Während die Marktteilnehmer den Strategiewechsel bei Oracle zwar interessiert, aber gelassen zur Kenntnis nehmen, sehen sie in Microsoft einen ernsthaften Konkurrenten. Der Grund: Business Intelligence findet in vielen Unternehmen vor allem via Spreadsheet, sprich mit Microsofts Excel, statt. Für Management-Reporting, Geschäftsplanung, Finanzberichtswesen, Konsolidierung und Performance Scorecards/Dashboards setzen nur 20 bis 30 Prozent der Unternehmen professionelle BI-Tools ein, weitere 25 bis 35 Prozent arbeiten mit analytischen ERP-Lösungen. BI-Anbieter unterstützen daher fast durch die Bank Excel als Frontend-Werkzeug. Die Integration in die hauseigenen Office-, CRM- und Datenbankprodukte kann aber keiner von ihnen so gut leisten und vor allem so kostengünstig anbieten wie Microsoft selbst. Vor allem die BI-Anbieter von Basisfunktionen und Reporting-Spezialisten dürften durch das Engagement aus Redmond unter Druck geraten.

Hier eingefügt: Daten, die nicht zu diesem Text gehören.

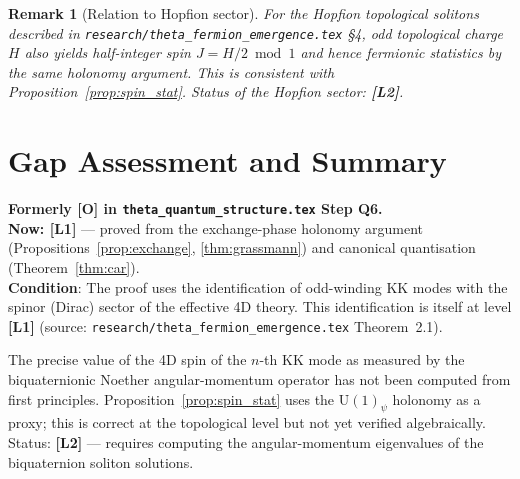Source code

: \documentclass[11pt,a4paper]{article}
\newtheorem{remark}{Remark}
\newcommand{\Lone}{\textbf{[L1]}}
\newcommand{\Ltwo}{\textbf{[L2]}}
\begin{document}
\begin{remark}[Relation to Hopfion sector]
  For the Hopfion topological solitons described in
  \texttt{research/theta\_fermion\_emergence.tex} §4, odd topological
  charge $H$ also yields half-integer spin $J = H/2 \bmod 1$ and hence
  fermionic statistics by the same holonomy argument.  This is consistent
  with Proposition~\ref{prop:spin_stat}.
  Status of the Hopfion sector: \Ltwo{}.
\end{remark}

\section{Gap Assessment and Summary}
\label{sec:gaps}

\begin{tcolorbox}[colback=green!5!white,colframe=green!50!black,
  title=Closed Gap: Grassmannian Measure for Odd-Winding Modes]
  \textbf{Formerly [O] in \texttt{theta\_quantum\_structure.tex} Step Q6.}\\[4pt]
  \textbf{Now: \Lone{}} — proved from the exchange-phase holonomy argument
  (Propositions~\ref{prop:exchange}, \ref{thm:grassmann}) and canonical
  quantisation (Theorem~\ref{thm:car}).\\[4pt]
  \textbf{Condition}: The proof uses the identification of odd-winding KK modes
  with the spinor (Dirac) sector of the effective 4D theory.
  This identification is itself at level \Lone{} (source:
  \texttt{research/theta\_fermion\_emergence.tex} Theorem~2.1).
\end{tcolorbox}

\medskip

\begin{tcolorbox}[colback=orange!10!white,colframe=orange!75!black,
  title=Remaining Gap: Spin from Noether Theorem]
  The precise value of the 4D spin of the $n$-th KK mode as measured by the
  biquaternionic Noether angular-momentum operator has not been computed from
  first principles.
  Proposition~\ref{prop:spin_stat} uses the $\mathrm{U}(1)_\psi$ holonomy as
  a proxy; this is correct at the topological level but not yet verified
  algebraically.
  Status: \Ltwo{} — requires computing the angular-momentum eigenvalues of the
  biquaternion soliton solutions.
\end{tcolorbox}

\medskip
\end{document}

Die BI-Aktivitäten von SAP, Microsoft und Co. entsprechen zudem dem Bedürfnis der Anwender, möglichst wenige unterschiedliche Techniken einsetzen zu müssen. So sind für eine BI-Architektur in der Regel mindestens zwei bis drei Komponenten nötig. Hinzu kommen die vielen operativen Systeme, in denen die Daten erzeugt werden, die allesamt zu einer unternehmensweit einheitlichen Form und Bedeutung harmonisiert werden müssen. Der dafür nötige Aufwand müsste Best-of-Breed-Strategien denkbar ungeeignet erscheinen lassen. Trotzdem erfreuen sich diese Ansätze bei den Anwendern großer Beliebtheit.

BI als Web-Service

Die klassischen BI-Anbieter reagieren auf diese Situation, indem sie möglichst umfassende End-to-End-Lösungen aufbauen. Um Lücken zu schließen, kaufen die großen Anbieter weiterhin Mitbewerber auf und halten damit den seit Jahren andauernden Konzentrationsprozess in Gang. Besonders begehrt waren hier in den vergangenen Jahren Spezialisten, deren Programme halfen, die Datenqualität zu messen oder zu verbessern.

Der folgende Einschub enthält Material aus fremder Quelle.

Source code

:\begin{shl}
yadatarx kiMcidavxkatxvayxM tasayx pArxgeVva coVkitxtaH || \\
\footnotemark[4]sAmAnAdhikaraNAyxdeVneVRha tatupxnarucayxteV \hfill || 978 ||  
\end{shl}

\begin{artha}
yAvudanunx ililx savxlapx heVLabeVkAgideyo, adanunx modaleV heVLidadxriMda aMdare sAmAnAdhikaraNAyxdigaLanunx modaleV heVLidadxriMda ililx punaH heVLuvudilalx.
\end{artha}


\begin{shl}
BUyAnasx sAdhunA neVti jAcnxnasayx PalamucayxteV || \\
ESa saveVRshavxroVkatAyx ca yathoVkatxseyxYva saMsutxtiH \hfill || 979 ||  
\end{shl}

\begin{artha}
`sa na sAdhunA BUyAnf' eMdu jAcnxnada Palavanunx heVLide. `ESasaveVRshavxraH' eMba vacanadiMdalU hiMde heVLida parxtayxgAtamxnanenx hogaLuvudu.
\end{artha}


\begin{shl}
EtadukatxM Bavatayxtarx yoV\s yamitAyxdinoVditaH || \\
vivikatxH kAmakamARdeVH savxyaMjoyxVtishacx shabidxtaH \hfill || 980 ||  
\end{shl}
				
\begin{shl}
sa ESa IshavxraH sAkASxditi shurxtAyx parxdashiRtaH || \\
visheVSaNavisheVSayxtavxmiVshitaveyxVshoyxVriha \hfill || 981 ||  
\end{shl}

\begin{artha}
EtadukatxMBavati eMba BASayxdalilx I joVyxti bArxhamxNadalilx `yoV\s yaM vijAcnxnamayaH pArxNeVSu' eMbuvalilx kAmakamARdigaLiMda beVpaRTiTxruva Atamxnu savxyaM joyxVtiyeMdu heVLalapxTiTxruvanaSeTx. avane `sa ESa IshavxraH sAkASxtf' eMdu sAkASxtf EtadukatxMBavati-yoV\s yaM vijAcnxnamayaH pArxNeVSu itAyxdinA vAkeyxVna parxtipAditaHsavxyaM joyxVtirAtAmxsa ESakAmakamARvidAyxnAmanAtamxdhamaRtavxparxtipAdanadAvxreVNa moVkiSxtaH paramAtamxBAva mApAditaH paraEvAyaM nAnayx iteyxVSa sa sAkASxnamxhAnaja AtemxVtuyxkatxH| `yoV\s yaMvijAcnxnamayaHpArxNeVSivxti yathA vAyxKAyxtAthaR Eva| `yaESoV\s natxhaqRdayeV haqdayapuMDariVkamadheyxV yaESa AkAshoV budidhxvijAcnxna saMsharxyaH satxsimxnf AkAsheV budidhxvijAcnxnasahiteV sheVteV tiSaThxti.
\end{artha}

Unter dem Druck von Microsoft und den ERP-Anbietern weichen die BI-Spezialisten zunehmend auf vertikale Märkte aus. Dabei gehört die Finanzbranche mit ihren Risc-Management-Anforderungen und ihrer Bereitschaft, viel Geld für IT auszugeben, nach wie vor zu den begehrtesten Kunden. Zu den Hoffnungsträgern zählt auch der von Reformen gebeutelte Gesundheitsmarkt. Insbesondere die Krankenhäuser fahnden nach Einsparpotenzialen.

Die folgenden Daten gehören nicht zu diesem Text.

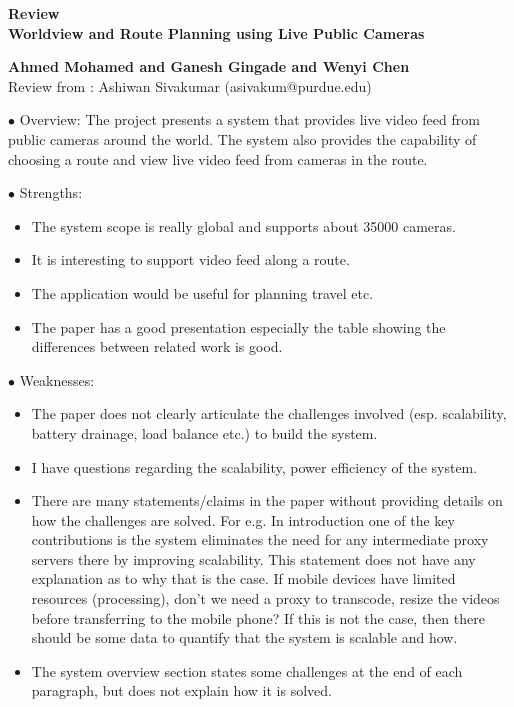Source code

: \documentclass[a4paper, 12pt]{article}
\begin{document}
\thispagestyle{fancy}
\lhead{}
\rhead{}
\renewcommand{\headrulewidth}{0pt} 
\renewcommand{\footrulewidth}{0pt} 
\rhead{\textcolor{gray}{\thepage/\totalpages{}}}
\begin{center}
{\LARGE \bf Review}\\
\vspace*{0.1cm}
{\LARGE \bf Worldview and Route Planning using Live Public Cameras}\\
\vspace*{0.1cm}

{\bf Ahmed Mohamed and Ganesh Gingade and Wenyi Chen}\\

\vspace*{0.1cm}
{\normalsize Review from : Ashiwan Sivakumar (asivakum@purdue.edu)}

\noindent$\bullet$ Overview:
The project presents a system that provides live video feed from public cameras around the world.
The system also provides the capability of choosing a route and view live video feed from cameras in the route.

\noindent$\bullet$ Strengths:
\begin{itemize}
\item The system scope is really global and supports about 35000 cameras.
\item It is interesting to support video feed along a route. 
\item The application would be useful for planning travel etc.
\item The paper has a good presentation especially the table showing the differences between related work is good.
\end{itemize}

\noindent$\bullet$ Weaknesses:
\begin{itemize}
\item The paper does not clearly articulate the challenges involved (esp. scalability, battery drainage, load balance etc.) to build the system. 
\item I have questions regarding the scalability, power efficiency of the system.  
\item There are many statements/claims in the paper without providing details on how the challenges are solved.
For e.g. In introduction one of the key contributions is the system eliminates the need for any intermediate proxy servers there by improving scalability. This statement does not have any explanation as to why that is the case. If mobile devices have limited resources (processing), don't we need a proxy to transcode, resize the videos before transferring to the mobile phone? If this is not the case, then there should be some data to quantify that the system is scalable and how. 
\item The system overview section states some challenges at the end of each paragraph, but does not explain how it is solved. 
\end{itemize}


\end{center}
\end{document}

Technische Flexibilität verschaffen sich die Anbieter, indem sie ihre Software in Service-orientierten Architekturen (SOA) aufbauen. Web-Service-Techniken spielen generell eine zentrale Rolle bei der Einbindung von BI-Funktionen in geeignete Anwendungen, aber auch für das Konfigurieren von BI-Komplettlösungen. Cognos hat daher die Version 8 seiner Software vollständig in einer entsprechenden Architektur aufgebaut. Die Mitbewerber folgen, auch weil sie dadurch für künftige Entwicklungen flexibler werden. Auch andere Softwerker profitieren von der Attraktivität leicht einbindbarer BI-Funktionen. Unklar sind jedoch die Vorteile für die Anwender. So befürchtet das US-amerikanische Marktbeobachtungsunternehmen Ventana Research, dass das Konzept von "BI as a Service" die eigentlich beabsichtigte einheitliche Sicht auf das Unternehmen erschweren könnte. Seit rund zwei Jahren propagiert die Branche, BI nicht nur zur Aufbereitung von Unternehmensdaten zu entscheidungsrelevantem Wissen zu verwenden, sondern damit auch die Prozesse zu überwachen (Business Activity Monitoring) und zu planen (Business Performance Management = BPM) beziehungsweise Corporate Performance Management).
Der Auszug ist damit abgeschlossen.